━━━ MATERIAL SHOWN

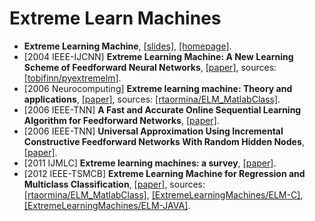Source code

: # Extreme Learn Machines

- **Extreme Learning Machine**, [[slides]](/Papers/ELM/Extreme%20Learning%20Machine.pdf), [[homepage]](http://www.ntu.edu.sg/home/egbhuang/).
- [2004 IEEE-IJCNN] **Extreme Learning Machine: A New Learning Scheme of Feedforward Neural Networks**, [[paper]](https://pdfs.semanticscholar.org/2b9c/0e4d1d473aadbe1c2a76f75bc02bfa6416b0.pdf), sources: [[tobifinn/pyextremelm]](https://github.com/tobifinn/pyextremelm).
- [2006 Neurocomputing] **Extreme learning machine: Theory and applications**, [[paper]](http://axon.cs.byu.edu/~martinez/classes/678/Presentations/Yao.pdf), sources: [[rtaormina/ELM_MatlabClass]](https://github.com/rtaormina/ELM_MatlabClass).
- [2006 IEEE-TNN] **A Fast and Accurate Online Sequential Learning Algorithm for Feedforward Networks**, [[paper]](/Papers/ELM/A%20Fast%20and%20Accurate%20Online%20Sequential%20Learning%20Algorithm%20for%20Feedforward%20Networks.pdf).
- [2006 IEEE-TNN] **Universal Approximation Using Incremental Constructive Feedforward Networks With Random Hidden Nodes**, [[paper]](http://www.ntu.edu.sg/home/EGBHuang/pdf/I-ELM.pdf).
- [2011 IJMLC] **Extreme learning machines: a survey**, [[paper]](http://citeseerx.ist.psu.edu/viewdoc/download?doi=10.1.1.298.522&rep=rep1&type=pdf).
- [2012 IEEE-TSMCB] **Extreme Learning Machine for Regression and Multiclass Classification**, [[paper]](/Papers/ELM/Extreme%20Learning%20Machine%20for%20Regression%20and%20Multiclass%20Classification.pdf), sources: [[rtaormina/ELM_MatlabClass]](https://github.com/rtaormina/ELM_MatlabClass), [[ExtremeLearningMachines/ELM-C]](https://github.com/ExtremeLearningMachines/ELM-C), [[ExtremeLearningMachines/ELM-JAVA]](https://github.com/ExtremeLearningMachines/ELM-JAVA).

━━━━━━

ACTION ITEM:
Will you return exactly the lines above from the one with "Extreme Learn Machines" down to the one with "- [2004 IEEE-IJCNN]", counting both as part of the range?

RESULT FOR THIS EXERCISE:
: # Extreme Learn Machines

- **Extreme Learning Machine**, [[slides]](/Papers/ELM/Extreme%20Learning%20Machine.pdf), [[homepage]](http://www.ntu.edu.sg/home/egbhuang/).
- [2004 IEEE-IJCNN] **Extreme Learning Machine: A New Learning Scheme of Feedforward Neural Networks**, [[paper]](https://pdfs.semanticscholar.org/2b9c/0e4d1d473aadbe1c2a76f75bc02bfa6416b0.pdf), sources: [[tobifinn/pyextremelm]](https://github.com/tobifinn/pyextremelm).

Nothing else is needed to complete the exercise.